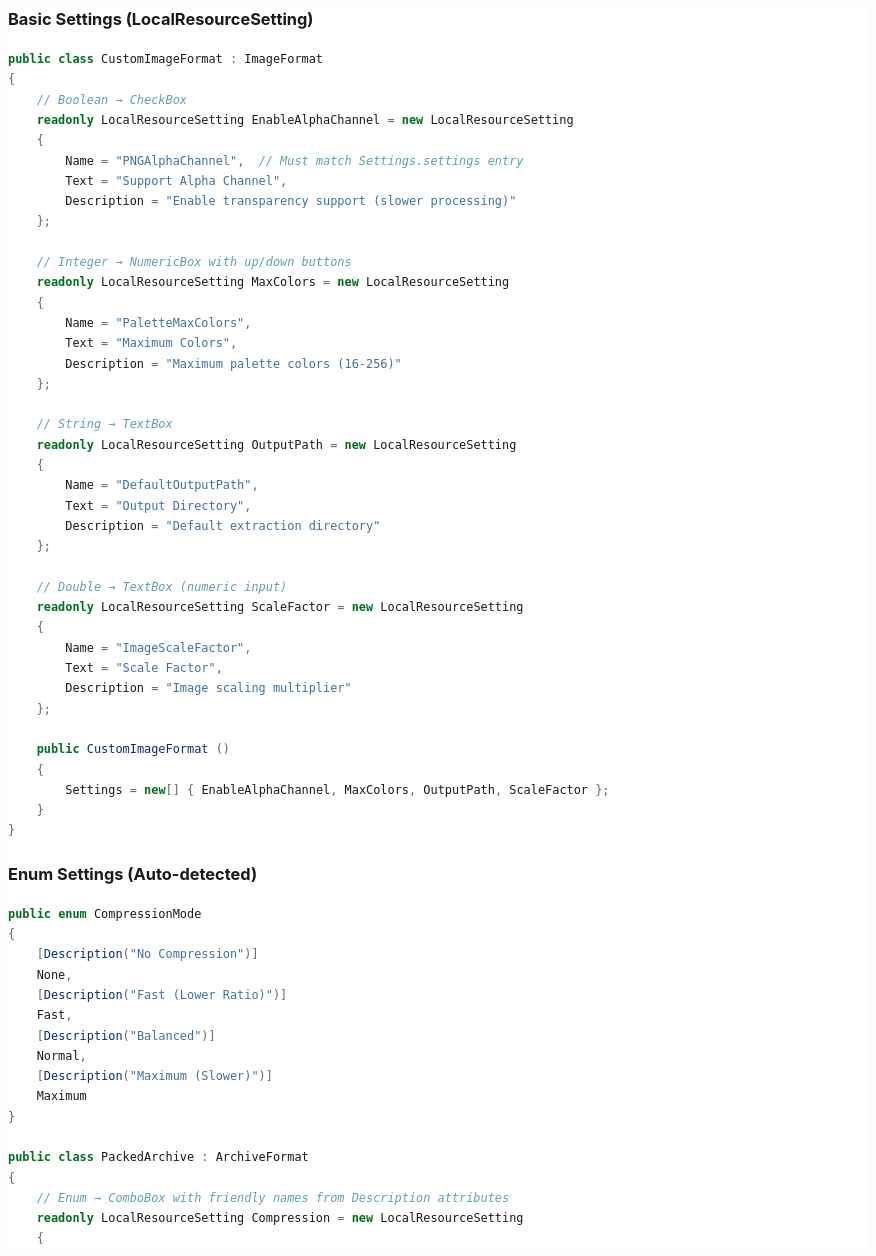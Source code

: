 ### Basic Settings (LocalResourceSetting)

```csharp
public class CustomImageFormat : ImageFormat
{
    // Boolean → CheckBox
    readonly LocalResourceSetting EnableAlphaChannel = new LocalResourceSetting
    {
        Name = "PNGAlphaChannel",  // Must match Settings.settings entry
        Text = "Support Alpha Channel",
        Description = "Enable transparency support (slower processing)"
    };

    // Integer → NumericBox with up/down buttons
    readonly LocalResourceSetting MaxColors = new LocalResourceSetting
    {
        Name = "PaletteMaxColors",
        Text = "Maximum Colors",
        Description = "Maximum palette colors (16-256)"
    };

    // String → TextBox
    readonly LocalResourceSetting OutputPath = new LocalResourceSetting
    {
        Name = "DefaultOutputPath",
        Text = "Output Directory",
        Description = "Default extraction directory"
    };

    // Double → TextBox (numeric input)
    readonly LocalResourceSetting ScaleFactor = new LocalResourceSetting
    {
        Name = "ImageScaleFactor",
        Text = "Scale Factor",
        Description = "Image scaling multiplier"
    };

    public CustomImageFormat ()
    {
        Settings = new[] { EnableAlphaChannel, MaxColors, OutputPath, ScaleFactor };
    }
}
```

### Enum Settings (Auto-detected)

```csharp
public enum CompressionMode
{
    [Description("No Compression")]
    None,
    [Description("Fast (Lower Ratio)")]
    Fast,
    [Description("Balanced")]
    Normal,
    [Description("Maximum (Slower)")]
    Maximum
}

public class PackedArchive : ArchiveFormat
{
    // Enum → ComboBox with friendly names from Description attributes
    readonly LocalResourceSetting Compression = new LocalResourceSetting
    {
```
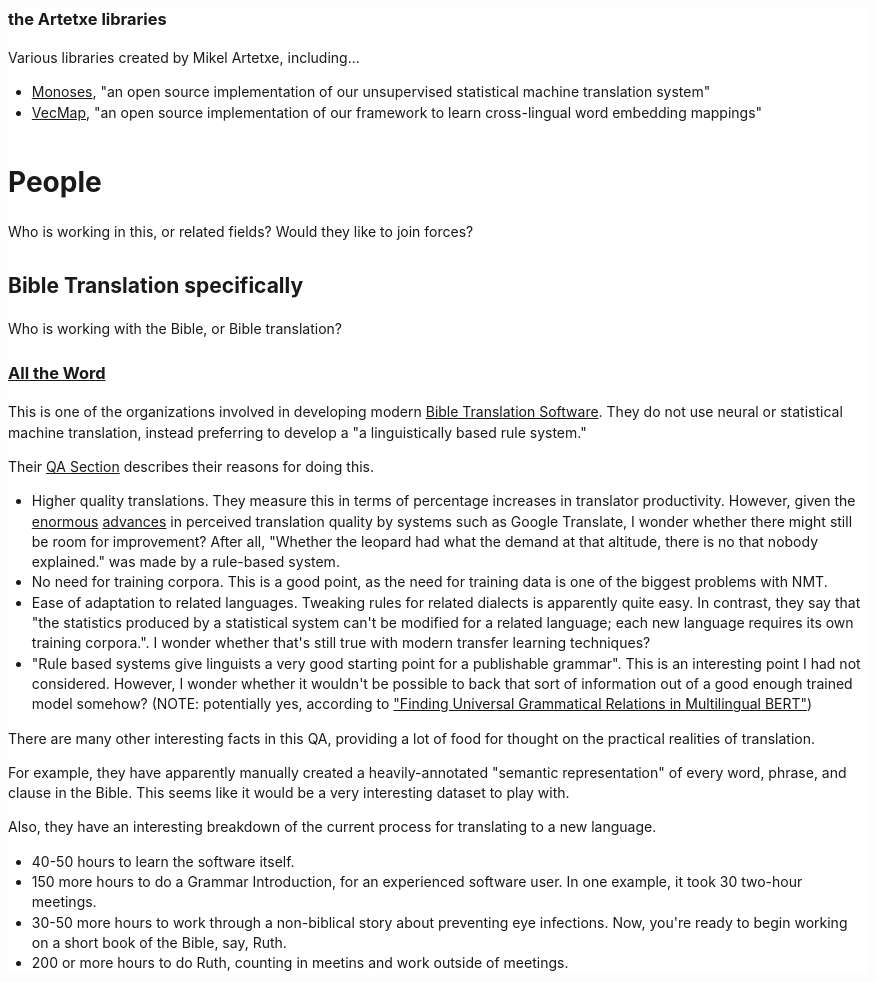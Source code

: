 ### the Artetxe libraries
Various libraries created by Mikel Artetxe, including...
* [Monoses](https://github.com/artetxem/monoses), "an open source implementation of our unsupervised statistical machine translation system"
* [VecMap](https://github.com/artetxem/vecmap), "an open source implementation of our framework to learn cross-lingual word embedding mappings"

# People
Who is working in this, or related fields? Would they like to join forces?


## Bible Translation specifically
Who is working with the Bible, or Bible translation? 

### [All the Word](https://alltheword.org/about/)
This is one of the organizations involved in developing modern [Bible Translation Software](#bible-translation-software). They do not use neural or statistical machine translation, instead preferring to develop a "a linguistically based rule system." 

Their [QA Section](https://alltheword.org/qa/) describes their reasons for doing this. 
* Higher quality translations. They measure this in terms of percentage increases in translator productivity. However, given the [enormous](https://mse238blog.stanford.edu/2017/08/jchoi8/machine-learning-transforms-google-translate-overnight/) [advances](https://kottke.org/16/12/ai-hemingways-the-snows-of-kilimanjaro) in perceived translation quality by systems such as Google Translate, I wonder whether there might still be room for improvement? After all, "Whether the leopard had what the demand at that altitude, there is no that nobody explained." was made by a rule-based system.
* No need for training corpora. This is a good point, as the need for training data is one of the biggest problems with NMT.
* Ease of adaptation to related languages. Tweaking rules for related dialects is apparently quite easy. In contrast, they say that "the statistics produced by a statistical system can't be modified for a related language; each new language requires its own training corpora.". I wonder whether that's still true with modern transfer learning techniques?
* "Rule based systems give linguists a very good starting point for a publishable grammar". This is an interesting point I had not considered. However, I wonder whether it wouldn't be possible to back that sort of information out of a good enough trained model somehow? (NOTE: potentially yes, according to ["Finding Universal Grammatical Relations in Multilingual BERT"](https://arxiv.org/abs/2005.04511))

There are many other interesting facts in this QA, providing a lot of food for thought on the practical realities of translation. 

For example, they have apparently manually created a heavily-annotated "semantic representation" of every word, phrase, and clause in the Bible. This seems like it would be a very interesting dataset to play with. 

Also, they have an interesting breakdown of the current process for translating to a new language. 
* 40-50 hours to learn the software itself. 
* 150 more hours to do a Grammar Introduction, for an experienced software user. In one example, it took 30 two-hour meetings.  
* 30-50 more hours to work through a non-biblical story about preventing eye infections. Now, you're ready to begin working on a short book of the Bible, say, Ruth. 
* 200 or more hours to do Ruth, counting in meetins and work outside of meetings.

+===+

_What you have to do:_ Show every line from the listing that contains "software".

_Solution:_
This is one of the organizations involved in developing modern [Bible Translation Software](#bible-translation-software). They do not use neural or statistical machine translation, instead preferring to develop a "a linguistically based rule system." 
* 40-50 hours to learn the software itself. 
* 150 more hours to do a Grammar Introduction, for an experienced software user. In one example, it took 30 two-hour meetings.  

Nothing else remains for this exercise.